▸ **DIRECTIONS**
Without the pictures, copy all the entries below exactly.

Data items:
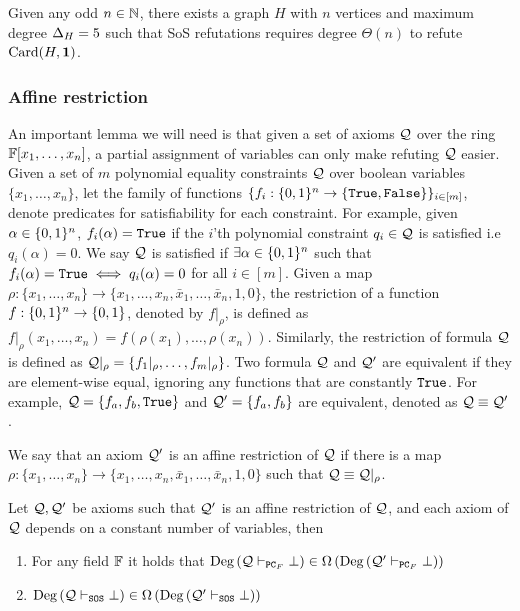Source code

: \documentclass[11pt]{article}
\begin{document}
\begin{lemma}\label{lemma:worst-case-instance-sos}
Given any odd $n \in \mathbb{N}$, there exists a graph $H$ with $n$ vertices and maximum degree $\Delta_{H}= 5$ such that SoS refutations requires degree $\Theta(n)$ to refute $\text{Card}(H, \mathbf{1})$.
\end{lemma}

\subsubsection{Affine restriction} 

An important lemma we will need is that given a set of axioms $\mathcal{Q}$ over the ring $\mathbb{F}[x_1, \dots, x_n]$, a partial assignment of variables can only make refuting $\mathcal{Q}$ easier.
Given a set of $m$ polynomial equality constraints $\mathcal{Q}$ over boolean variables $\{x_1, \dots, x_n\}$, let the family of functions $\{f_i: \{0,1\}^n \rightarrow \{\texttt{True},\texttt{False}\} \}_{i \in [m]}$, denote predicates for satisfiability for each constraint.
For example, given $\alpha \in \{0,1\}^n$, $f_i(\alpha) = \texttt{True}$ if the $i$'th polynomial constraint $q_i \in \mathcal{Q}$ is satisfied i.e $q_i(\alpha) = 0$.
We say $\mathcal{Q}$ is satisfied if $\exists \alpha \in \{0,1\}^n$ such that $f_i(\alpha) = \texttt{True} \iff q_i(\alpha)=0$ for all $i \in [m]$.
Given a map $\rho: \{x_1, \dots, x_n \} \rightarrow \{x_1, \dots, x_n, \bar{x}_1, \dots, \bar{x}_n, 1, 0 \}$, the restriction of a function $f: \{0,1\}^n \rightarrow \{0,1\}$, denoted by $f|_\rho$, is defined as $f|_\rho(x_1, \dots, x_n) = f(\rho(x_1), \dots, \rho(x_n))$.
Similarly, the restriction of formula $\mathcal{Q}$ is defined as $\mathcal{Q}|_\rho = \{f_{1}|_\rho, \dots, f_{m}|_\rho \}$.
Two formula $\mathcal{Q}$ and $\mathcal{Q}'$ are equivalent if they are element-wise equal, ignoring any functions that are constantly $\texttt{True}$.
For example, $\mathcal{Q} = \{f_a, f_b, \texttt{True} \}$ and $\mathcal{Q}' = \{f_a, f_b\}$ are equivalent, denoted as $\mathcal{Q} \equiv \mathcal{Q}'$.


\begin{definition}\label{def:affine-restriction}
We say that an axiom $\mathcal{Q}'$ is an
affine restriction of $\mathcal{Q}$ if there is a map $\rho : \{x_1,\dots,x_n\} \rightarrow \{x_1, \dots, x_n, \bar{x}_1, \dots, \bar{x}_n, 1, 0 \}$ such that $\mathcal{Q} \equiv \mathcal{Q}|_{\rho}$.
\end{definition}


\begin{lemma}\label{lemma:affine_restriction}
Let $\mathcal{Q}, \mathcal{Q}'$ be axioms such that $\mathcal{Q}'$ is an affine restriction of $\mathcal{Q}$, and each axiom
of $\mathcal{Q}$ depends on a constant number of variables, then
\begin{enumerate}
	\item For any field $\mathbb{F}$ it holds that $\text{Deg}\left(\mathcal{Q} \vdash_{\texttt{PC}_F} \bot\right) \in \Omega\left(\text{Deg}\left(\mathcal{Q}' \vdash_{\texttt{PC}_F} \bot\right)\right)$
	\item $\text{Deg}\left(\mathcal{Q} \vdash_{\texttt{SOS}} \bot\right) \in \Omega\left(\text{Deg}\left(\mathcal{Q}' \vdash_{\texttt{SOS}} \bot\right)\right)$
\end{enumerate}
\end{lemma}
\end{document}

▸ **TASK SOLUTION**
Source code

: \documentclass[11pt]{article}
\begin{document}
\begin{lemma}\label{lemma:worst-case-instance-sos}
Given any odd $n \in \mathbb{N}$, there exists a graph $H$ with $n$ vertices and maximum degree $\Delta_{H}= 5$ such that SoS refutations requires degree $\Theta(n)$ to refute $\text{Card}(H, \mathbf{1})$.
\end{lemma}

\subsubsection{Affine restriction} 

An important lemma we will need is that given a set of axioms $\mathcal{Q}$ over the ring $\mathbb{F}[x_1, \dots, x_n]$, a partial assignment of variables can only make refuting $\mathcal{Q}$ easier.
Given a set of $m$ polynomial equality constraints $\mathcal{Q}$ over boolean variables $\{x_1, \dots, x_n\}$, let the family of functions $\{f_i: \{0,1\}^n \rightarrow \{\texttt{True},\texttt{False}\} \}_{i \in [m]}$, denote predicates for satisfiability for each constraint.
For example, given $\alpha \in \{0,1\}^n$, $f_i(\alpha) = \texttt{True}$ if the $i$'th polynomial constraint $q_i \in \mathcal{Q}$ is satisfied i.e $q_i(\alpha) = 0$.
We say $\mathcal{Q}$ is satisfied if $\exists \alpha \in \{0,1\}^n$ such that $f_i(\alpha) = \texttt{True} \iff q_i(\alpha)=0$ for all $i \in [m]$.
Given a map $\rho: \{x_1, \dots, x_n \} \rightarrow \{x_1, \dots, x_n, \bar{x}_1, \dots, \bar{x}_n, 1, 0 \}$, the restriction of a function $f: \{0,1\}^n \rightarrow \{0,1\}$, denoted by $f|_\rho$, is defined as $f|_\rho(x_1, \dots, x_n) = f(\rho(x_1), \dots, \rho(x_n))$.
Similarly, the restriction of formula $\mathcal{Q}$ is defined as $\mathcal{Q}|_\rho = \{f_{1}|_\rho, \dots, f_{m}|_\rho \}$.
Two formula $\mathcal{Q}$ and $\mathcal{Q}'$ are equivalent if they are element-wise equal, ignoring any functions that are constantly $\texttt{True}$.
For example, $\mathcal{Q} = \{f_a, f_b, \texttt{True} \}$ and $\mathcal{Q}' = \{f_a, f_b\}$ are equivalent, denoted as $\mathcal{Q} \equiv \mathcal{Q}'$.


\begin{definition}\label{def:affine-restriction}
We say that an axiom $\mathcal{Q}'$ is an
affine restriction of $\mathcal{Q}$ if there is a map $\rho : \{x_1,\dots,x_n\} \rightarrow \{x_1, \dots, x_n, \bar{x}_1, \dots, \bar{x}_n, 1, 0 \}$ such that $\mathcal{Q} \equiv \mathcal{Q}|_{\rho}$.
\end{definition}


\begin{lemma}\label{lemma:affine_restriction}
Let $\mathcal{Q}, \mathcal{Q}'$ be axioms such that $\mathcal{Q}'$ is an affine restriction of $\mathcal{Q}$, and each axiom
of $\mathcal{Q}$ depends on a constant number of variables, then
\begin{enumerate}
	\item For any field $\mathbb{F}$ it holds that $\text{Deg}\left(\mathcal{Q} \vdash_{\texttt{PC}_F} \bot\right) \in \Omega\left(\text{Deg}\left(\mathcal{Q}' \vdash_{\texttt{PC}_F} \bot\right)\right)$
	\item $\text{Deg}\left(\mathcal{Q} \vdash_{\texttt{SOS}} \bot\right) \in \Omega\left(\text{Deg}\left(\mathcal{Q}' \vdash_{\texttt{SOS}} \bot\right)\right)$
\end{enumerate}
\end{lemma}
\end{document}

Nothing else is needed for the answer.